Starshatter: The Gathering Storm is a strategy-oriented space combat simulator created by Destroyer Studios and released on 7 July 2004. It is the sequel to Starshatter from 1997.

==Development history==
Starshatter is a result of a project begun in 1997 by creator John DiCamillo as a fusion of many space sims available at the time.

Starshatter: The Gathering Storm is the 2004 remake of the original Starshatter from 1997, and the basic gameplay style is not much different, though both graphics and sound effects have been redone with full DirectX 9 support.

In September 2011, a post in the Starshatter Mods modding forum announced that Starshatter was being released as open source by the game's original creator.

== Gameplay ==
The main game revolves around four dynamic campaigns, which generate different events every time they are played, though major events appear in every playthrough to maintain the story. Each campaign begins with each side having a set number of ships and fighters, which are the deployed to perform missions.

The player is able to perform a wide variety of missions, such as patrols and interceptions. The missions are based on the current situation in the campaign. Missions take place mostly in space, though air missions often appear as enemy landing sites are discovered. The player also has a chance to join a ground-based squadron. Players destroyed in action may continue playing, despite their supposed "deaths".
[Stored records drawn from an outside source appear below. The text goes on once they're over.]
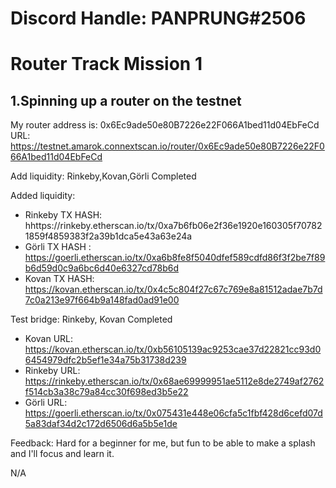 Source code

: # Discord Handle: PANPRUNG#2506

# Router Track Mission 1 

## 1.Spinning up a router on the testnet
My router address is: 0x6Ec9ade50e80B7226e22F066A1bed11d04EbFeCd
URL: https://testnet.amarok.connextscan.io/router/0x6Ec9ade50e80B7226e22F066A1bed11d04EbFeCd

Add liquidity:
Rinkeby,Kovan,Görli  Completed

Added liquidity:
- Rinkeby TX HASH: hhttps://rinkeby.etherscan.io/tx/0xa7b6fb06e2f36e1920e160305f707821859f4859383f2a39b1dca5e43a63e24a
- Görli TX HASH : https://goerli.etherscan.io/tx/0xa6b8fe8f5040dfef589cdfd86f3f2be7f89b6d59d0c9a6bc6d40e6327cd78b6d
- Kovan TX HASH: https://kovan.etherscan.io/tx/0x4c5c804f27c67c769e8a81512adae7b7d7c0a213e97f664b9a148fad0ad91e00


Test bridge:
Rinkeby, Kovan  Completed
 - Kovan URL: https://kovan.etherscan.io/tx/0xb56105139ac9253cae37d22821cc93d06454979dfc2b5ef1e34a75b31738d239
 - Rinkeby URL: https://rinkeby.etherscan.io/tx/0x68ae69999951ae5112e8de2749af2762f514cb3a38c79a84cc30f698ed3b5e22
 - Görli URL: https://goerli.etherscan.io/tx/0x075431e448e06cfa5c1fbf428d6cefd07d5a83daf34d2c172d6506d6a5b5e1de

Feedback: Hard for a beginner for me, but fun to be able to make a splash and I'll focus and learn it.




N/A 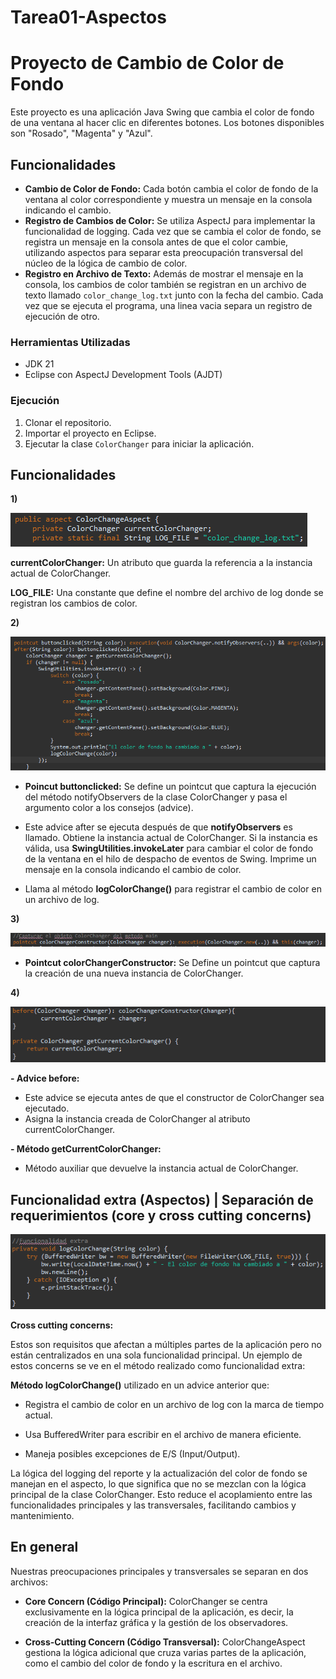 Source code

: # Tarea01-Aspectos
# Proyecto de Cambio de Color de Fondo

Este proyecto es una aplicación Java Swing que cambia el color de fondo de una ventana al hacer clic en diferentes botones. Los botones disponibles son "Rosado", "Magenta" y "Azul".

## Funcionalidades

- **Cambio de Color de Fondo:** Cada botón cambia el color de fondo de la ventana al color correspondiente y muestra un mensaje en la consola indicando el cambio.
- **Registro de Cambios de Color:** Se utiliza AspectJ para implementar la funcionalidad de logging. Cada vez que se cambia el color de fondo, se registra un mensaje en la consola antes de que el color cambie, utilizando aspectos para separar esta preocupación transversal del núcleo de la lógica de cambio de color.
- **Registro en Archivo de Texto:** Además de mostrar el mensaje en la consola, los cambios de color también se registran en un archivo de texto llamado `color_change_log.txt` junto con la fecha del cambio. Cada vez que se ejecuta el programa, una linea vacia separa un registro de ejecución de otro.

### Herramientas Utilizadas

- JDK 21
- Eclipse con AspectJ Development Tools (AJDT)

### Ejecución

1. Clonar el repositorio.
2. Importar el proyecto en Eclipse.
3. Ejecutar la clase `ColorChanger` para iniciar la aplicación.

## Funcionalidades 
**1)**

![img1](imgs/img1.png)

  **currentColorChanger:** Un atributo que guarda la referencia a la instancia actual de ColorChanger.
  
  **LOG_FILE:** Una constante que define el nombre del archivo de log donde se registran los cambios de color.

**2)**

![img1](imgs/img2.png)

- **Poincut buttonclicked:** Se define un pointcut que captura la ejecución del método notifyObservers de la clase ColorChanger y pasa el argumento color a los consejos (advice).

- Este advice after se ejecuta después de que **notifyObservers** es llamado. Obtiene la instancia actual de ColorChanger.
 Si la instancia es válida, usa **SwingUtilities.invokeLater** para cambiar el color de fondo de la ventana en el hilo de despacho de eventos de Swing. Imprime un mensaje en la consola indicando el cambio de color.

- Llama al método **logColorChange()** para registrar el cambio de color en un archivo de log.

**3)**

![img1](imgs/img3.png)

- **Pointcut colorChangerConstructor:** Se Define un pointcut que captura la creación de una nueva instancia de ColorChanger.

**4)**

![img1](imgs/img4.png)

**- Advice before:**
- Este advice se ejecuta antes de que el constructor de ColorChanger sea ejecutado.
- Asigna la instancia creada de ColorChanger al atributo currentColorChanger.
  
**- Método getCurrentColorChanger:**
- Método auxiliar que devuelve la instancia actual de ColorChanger.

  

## Funcionalidad extra (Aspectos) | **Separación de requerimientos (core y cross cutting concerns)**

![img1](imgs/img5.png)


**Cross cutting concerns:**

Estos son requisitos que afectan a múltiples partes de la aplicación pero no están centralizados en una sola funcionalidad principal.
Un ejemplo de estos concerns se ve en el método realizado como funcionalidad extra:

**Método logColorChange()** utilizado en un advice anterior que:

- Registra el cambio de color en un archivo de log con la marca de tiempo actual.
  
- Usa BufferedWriter para escribir en el archivo de manera eficiente.
  
- Maneja posibles excepciones de E/S (Input/Output).

La lógica del logging del reporte y la actualización del color de fondo se manejan en el aspecto, lo que significa que no se mezclan con la lógica principal de la clase ColorChanger.
Esto reduce el acoplamiento entre las funcionalidades principales y las transversales, facilitando cambios y mantenimiento.

## **En general**
Nuestras preocupaciones principales y transversales se separan en dos archivos:

- **Core Concern (Código Principal):** ColorChanger se centra exclusivamente en la lógica principal de la aplicación, es decir, la creación de la interfaz gráfica y la gestión de los observadores.

- **Cross-Cutting Concern (Código Transversal):** ColorChangeAspect gestiona la lógica adicional que cruza varias partes de la aplicación, como el cambio del color de fondo y la escritura en el archivo.

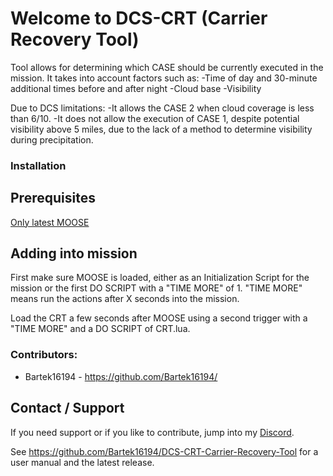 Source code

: # Welcome to DCS-CRT (Carrier Recovery Tool)
 
Tool allows for determining which CASE should be currently executed in the mission. It takes into account factors such as:
-Time of day and 30-minute additional times before and after night
-Cloud base
-Visibility

Due to DCS limitations:
-It allows the CASE 2 when cloud coverage is less than 6/10.
-It does not allow the execution of CASE 1, despite potential visibility above 5 miles, due to the lack of a method to determine visibility during precipitation.

### Installation
## Prerequisites
[Only latest MOOSE](https://github.com/FlightControl-Master/MOOSE/releases)

## Adding into mission
First make sure MOOSE is loaded, either as an Initialization Script for the mission or the first DO SCRIPT with a "TIME MORE" of 1. "TIME MORE" means run the actions after X seconds into the mission.

Load the CRT a few seconds after MOOSE using a second trigger with a "TIME MORE" and a DO SCRIPT of CRT.lua.

### Contributors:
- Bartek16194 - https://github.com/Bartek16194/
		
## Contact / Support
If you need support or if you like to contribute, jump into my [Discord](https://discord.gg/yYs9HSq).

See https://github.com/Bartek16194/DCS-CRT-Carrier-Recovery-Tool for a user manual and the latest release. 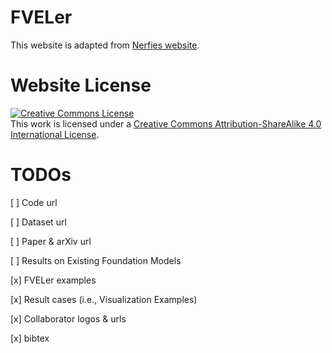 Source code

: # FVELer

This website is adapted from [Nerfies website](https://nerfies.github.io).

# Website License
<a rel="license" href="http://creativecommons.org/licenses/by-sa/4.0/"><img alt="Creative Commons License" style="border-width:0" src="https://i.creativecommons.org/l/by-sa/4.0/88x31.png" /></a><br />This work is licensed under a <a rel="license" href="http://creativecommons.org/licenses/by-sa/4.0/">Creative Commons Attribution-ShareAlike 4.0 International License</a>.

# TODOs

[ ] Code url

[ ] Dataset url

[ ] Paper & arXiv url

[ ] Results on Existing Foundation Models

[x] FVELer examples

[x] Result cases (i.e., Visualization Examples)

[x] Collaborator logos & urls

[x] bibtex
As the player gains ranks, the ability to control capital ships becomes available. Ships range from small anti-fighter frigates to large carriers. There are usually fewer mission choices for capital ships, though earlier missions will have more unofficial objectives due to enemies between the player and the target. Eventually, the player can take control of the entire fleet, and command fighters and capital ships from a carrier. The game becomes purely tactical at this point.

== Background story ==
The story takes place in the distant future in a galaxy known as the "Blue Drift" region where the two colonial superpowers, The Terillian Alliance and the Marakan Hegemony are gridlocked in a cold war standoff that, following a civil war in a neighbouring neutral system, escalates into open conflict.

=== Storyline ===
The game story is divided into four story acts, and one tutorial act:
1. Live Fire. A series of scripted missions that shows the play the basics of gameplay, and the training of the player's character, who is a Terillian Alliance fighter pilot.
2. Highland. A civil war in the system of Solus, caused by the Dantari Separatists' desire to make their home system join the Marakan Hegemony. The Terillian Alliance intervenes, and subdues the fighters.
3. Shining fortress. The Maraken Hegemony invade core Terrilian alliance system. The Alliance push them back out and then aid the independent systems of Haiche and Borova. A precious artifact, the Borovan arcilith, goes missing.
4. Operation Firestorm. The Alliance counter invade Maraken Hegemony and use a pincer maneuver to invade. A new force emerges and the dantari are back.
5. Operation Nightfall. The Alliance are now looking for the Borovan Arcilith and invade core Hegemony systems looking for it.